There was no elaborate bridal party, no fancy wedding list, favours or music, but it didn’t matter as the happy couple say their big day on Tuesday, August 5, 1952 was “perfect”.

“I was excited,” says 87-year-old Mary, nee  McFeely. “I could’ve jumped over the moon!” Devoted husband, 85-year-old John recalls a few nerves on that dry day at Foreglen chapel but, says with pride it was “the best ever”. The couple met when Mary, who worked at Desmonds factory in Claudy, was 21, and John - a 19-year-old farmer - at a dance in Foreglen hall. John remembers his wife-to-be in a smart green suit, trimmed with braid and bows.

“I fell for the suit!” he joked. “She was lovely and dressed very well.” The pair had a simple courtship, enjoying dances, although John admits he wasn’t much of a mover. It was Mary who loved to dance, light on her feet at the ‘two-step’ and a four-hand reel. They also went to the “picture house” in Dungiven and when John would pick Mary up for a date, it wouldn’t be by car, or bike, but by tractor.

When she saw the smoke coming over the hill from her home in the townland of Farkland, she knew John was on his way as he was the only fellow in the area to have a tractor. Five years later, John proposed to the “love of his life”, but without any dramatic gestures, or even a bended knee. “He said, ‘I think we’ll get married’,” quipped Mary.

A week before they tied the knot, they took the bus into Derry to buy the bride-to-be a wedding band. “There was no engagement in them days,” says John. “That’s the way it was, but sure the world has changed now.”

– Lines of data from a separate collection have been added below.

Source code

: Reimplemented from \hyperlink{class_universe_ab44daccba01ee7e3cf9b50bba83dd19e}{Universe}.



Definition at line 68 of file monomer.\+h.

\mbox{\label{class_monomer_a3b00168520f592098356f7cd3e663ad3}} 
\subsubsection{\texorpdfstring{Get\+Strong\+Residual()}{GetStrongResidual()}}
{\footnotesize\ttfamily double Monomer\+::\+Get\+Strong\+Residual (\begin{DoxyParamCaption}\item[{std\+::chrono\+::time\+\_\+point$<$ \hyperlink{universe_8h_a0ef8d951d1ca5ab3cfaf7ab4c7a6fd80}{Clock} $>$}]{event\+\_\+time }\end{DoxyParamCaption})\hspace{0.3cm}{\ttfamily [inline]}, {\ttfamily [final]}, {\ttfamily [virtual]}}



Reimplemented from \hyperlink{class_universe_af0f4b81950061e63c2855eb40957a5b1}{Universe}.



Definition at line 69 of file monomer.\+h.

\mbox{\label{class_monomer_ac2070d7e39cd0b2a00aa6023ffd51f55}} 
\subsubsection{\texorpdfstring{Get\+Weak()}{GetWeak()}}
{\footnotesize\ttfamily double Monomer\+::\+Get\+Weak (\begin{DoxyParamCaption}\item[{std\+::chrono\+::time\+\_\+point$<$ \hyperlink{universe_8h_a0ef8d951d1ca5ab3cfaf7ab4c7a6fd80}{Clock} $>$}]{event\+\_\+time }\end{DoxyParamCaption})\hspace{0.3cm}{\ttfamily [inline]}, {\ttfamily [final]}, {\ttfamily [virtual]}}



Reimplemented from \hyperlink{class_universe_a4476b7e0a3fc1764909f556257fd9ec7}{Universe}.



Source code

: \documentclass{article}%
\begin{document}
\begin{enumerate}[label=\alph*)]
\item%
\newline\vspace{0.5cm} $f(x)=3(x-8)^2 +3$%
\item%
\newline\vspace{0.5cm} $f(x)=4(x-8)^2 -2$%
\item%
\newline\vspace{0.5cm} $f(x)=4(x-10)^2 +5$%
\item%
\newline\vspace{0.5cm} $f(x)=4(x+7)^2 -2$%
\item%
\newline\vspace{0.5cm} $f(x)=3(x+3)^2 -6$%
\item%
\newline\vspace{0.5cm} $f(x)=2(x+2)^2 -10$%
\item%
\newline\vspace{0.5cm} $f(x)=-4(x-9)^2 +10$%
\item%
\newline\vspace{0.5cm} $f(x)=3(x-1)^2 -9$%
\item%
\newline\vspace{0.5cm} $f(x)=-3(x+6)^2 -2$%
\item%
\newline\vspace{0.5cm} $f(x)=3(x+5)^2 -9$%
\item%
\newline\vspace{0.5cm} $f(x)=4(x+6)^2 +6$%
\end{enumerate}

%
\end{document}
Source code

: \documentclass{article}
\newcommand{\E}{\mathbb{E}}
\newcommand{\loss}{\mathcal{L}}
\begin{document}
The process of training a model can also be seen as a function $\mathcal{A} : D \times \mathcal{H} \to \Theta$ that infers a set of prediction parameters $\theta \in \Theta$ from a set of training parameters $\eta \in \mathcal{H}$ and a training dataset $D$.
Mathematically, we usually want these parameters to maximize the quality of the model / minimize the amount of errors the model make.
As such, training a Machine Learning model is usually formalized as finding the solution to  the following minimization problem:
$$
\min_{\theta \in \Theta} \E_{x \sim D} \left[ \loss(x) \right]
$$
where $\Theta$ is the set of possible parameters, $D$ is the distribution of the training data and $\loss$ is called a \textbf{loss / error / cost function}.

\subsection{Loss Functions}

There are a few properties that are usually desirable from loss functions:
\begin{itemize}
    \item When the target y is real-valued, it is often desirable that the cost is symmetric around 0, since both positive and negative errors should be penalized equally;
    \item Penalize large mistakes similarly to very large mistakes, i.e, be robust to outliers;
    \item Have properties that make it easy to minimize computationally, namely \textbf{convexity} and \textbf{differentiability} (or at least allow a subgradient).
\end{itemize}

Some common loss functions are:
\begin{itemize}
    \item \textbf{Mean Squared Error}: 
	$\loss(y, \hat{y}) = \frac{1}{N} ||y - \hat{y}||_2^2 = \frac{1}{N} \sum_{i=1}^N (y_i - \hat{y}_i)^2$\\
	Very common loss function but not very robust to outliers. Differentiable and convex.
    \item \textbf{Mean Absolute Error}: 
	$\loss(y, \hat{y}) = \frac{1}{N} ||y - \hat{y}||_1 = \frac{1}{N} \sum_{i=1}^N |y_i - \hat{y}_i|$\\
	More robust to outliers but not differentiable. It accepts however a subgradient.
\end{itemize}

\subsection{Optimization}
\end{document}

For weddings gifts, the couple received mostly money, about 10 shillings, plus a pair of socks for John! After their honeymoon, the couple lived with John’s parents in the townland of Coolnamonan in Feeny. A year later they moved to their own house, and eventually into the village of Feeny, where they’ve reared a family of nine over the last 45 years.

The couple also had two daughters - Margaret and Bridget - who sadly died at birth. “We have a great family,” says John. “They’re a perfect family. They’re always there if you need something.”

During the early years of their marriage, money was scare. There was no running water or electricity for years. Transport was a luxury. Mary remembers walking to Dungiven when she was pregnant with twins, Charlie and Eugene, to get the bus to the clinic in Limavady.

“They were hard times, but the best of times,” says John. “You just got on with things.” Six decades later and the couple have 32 grandchildren and eight great grandchildren, aged from 34 to just six months old; their pictures adorning every available space around the house.

“Life is great, and I always dreaded getting old when I was younger, but we’re happy in our old age,” says John. “60 years is a long time, and I feel sad for people whose partners have died. We are very lucky.”

So is there a secret to a long and happy marriage? “In marriages nowadays it seems, in a lot of them, the wife is the boss, but in our day we were both the boss,” he says. “There’s no secret. You just stick at it and make the best of it. You work together.”

Surrounded by family, last weekend, the couple celebrated their diamond wedding anniversary with a special mass said by Banagher Parish Priest, Fr. Eamon Graham, at home.

Instead of gifts, because as John says, “sure at our age we have everything we need”, they asked family to make a donation towards Fr. Graham’s charity abseil for the Foyle branch of Parkinson’s NI.

So how does it feel to celebrate six decades of marriage in a world that has witnessed so many changes? “Honest to heavens, I can’t believe it’s been 60 years. It’s gone by so quickly,” says John. “We’re happy. Mary was the love of my life, and still is.

“What would you say Mary?” he asked, turning to Mary. “Likewise!” she says, without hesitation, and smiling.